Publié le 20 Aug 2024 - 16:24

Le nouveau régime a bien trouvé un État en ruines !

 

Les Sénégalais de bonne foi le savent : il n’est pas besoin d’attendre encore quelques rapports d’enquêtes ou d’audits que ce soit pour savoir qu’il y’a encore d’autres crimes et scandales commis par le régime de Macky Sall. Les Sénégalais s’impatientent pour la reddition des comptes, mais, lors de sa dernière sortie à la Patte-d’oie à Dakar, le premier Ministre, Ousmane Sonko a rassuré : « Nous avons trouvé un Etat en ruines et les Sénégalais en sauront quelque chose dans les jours à venir, et toutes les conséquences qui vont avec seront tirées ».  Il est étonnant que le mot « ruine » soit considéré comme un abus de langage qui ne serait pas fidèle à la situation du pays telle que laissée par le régime sortant. Or, vu l’ampleur du Mal, le terme « ruine » relève même d’un Euphémisme dans le discours pour atténuer la situation catastrophique du pays.

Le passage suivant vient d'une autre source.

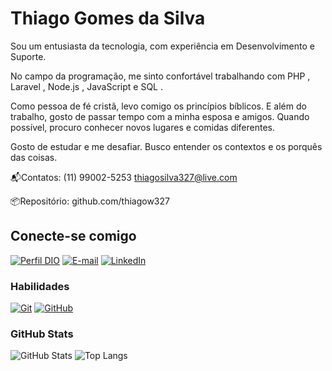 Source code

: # Thiago Gomes da Silva

Sou um entusiasta da tecnologia, com experiência em Desenvolvimento e Suporte. 

No campo da programação, me sinto confortável trabalhando com PHP , Laravel , Node.js , JavaScript e SQL .

Como pessoa de fé cristã, levo comigo os princípios bíblicos. E além do trabalho, gosto de passar tempo com a minha esposa e amigos. Quando possível, procuro conhecer novos lugares e comidas diferentes.

Gosto de estudar e me desafiar. Busco entender os contextos e os porquês das coisas.

📬Contatos: 
(11) 99002-5253
thiagosilva327@live.com 

📦Repositório: 
github.com/thiagow327

## Conecte-se comigo

[![Perfil DIO](https://img.shields.io/badge/-Meu%20Perfil%20na%20DIO-30A3DC?style=for-the-badge)](https://www.dio.me/users/thiagosilva327)
[![E-mail](https://img.shields.io/badge/-Email-000?style=for-the-badge&logo=microsoft-outlook&logoColor=E94D5F)](mailto:thiagosilva327@live.com)
[![LinkedIn](https://img.shields.io/badge/-LinkedIn-000?style=for-the-badge&logo=linkedin&logoColor=30A3DC)](https://www.linkedin.com/in/thiagow327/)

### Habilidades
[![Git](https://img.shields.io/badge/Git-000?style=for-the-badge&logo=git&logoColor=E94D5F)](https://git-scm.com/doc)
[![GitHub](https://img.shields.io/badge/GitHub-000?style=for-the-badge&logo=github&logoColor=30A3DC)](https://docs.github.com/)

### GitHub Stats
![GitHub Stats](https://github-readme-stats.vercel.app/api?username=SEUUSERNAME&theme=transparent&bg_color=000&border_color=30A3DC&show_icons=true&icon_color=30A3DC&title_color=E94D5F&text_color=FFF)
![Top Langs](https://github-readme-stats-git-masterrstaa-rickstaa.vercel.app/api/top-langs/?username=SEUUSERNAME&layout=compact&bg_color=000&border_color=30A3DC&title_color=E94D5F&text_color=FFF)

Ainsi, prendre le mot au 1er degré pour comprendre « ruine » dans le sens de décombres, de débris d’édifices écroulés après une guerre ou par usure du temps comme les ruines de la cité de l’empire gréco-romain, relève de deux choses : de carence en langue française ou de mauvaise foi dans le seul et unique but de jeter l’anathème… en vain. Or, dans ces multiples connotations, et au regard du contexte d’énonciation, ruine recoupe avec déchéance, décadence, dégradation, perte (Le Robert, 2020) ; il peut s’agir, dans ce contexte, de ruine économique, de décadence institutionnelle, de dégradation sociale, de ruine morale, des situations de ruines plus dangereuses même que la destruction d’un bâtiment dont parle un chroniqueur de télé, qui pour étayer son argumentaire, cite les stades et autres édifices. Mesuré à l’aune des crimes et forfaitures commis sous le régime Macky Sall, qui ose dire que le régime sortant n’a pas laissé ce pays en Ruines ? Ruines morales, institutionnelles, politiques, économiques, judiciaires qui se sont métastasées dans l’ensemble des sphères de la société.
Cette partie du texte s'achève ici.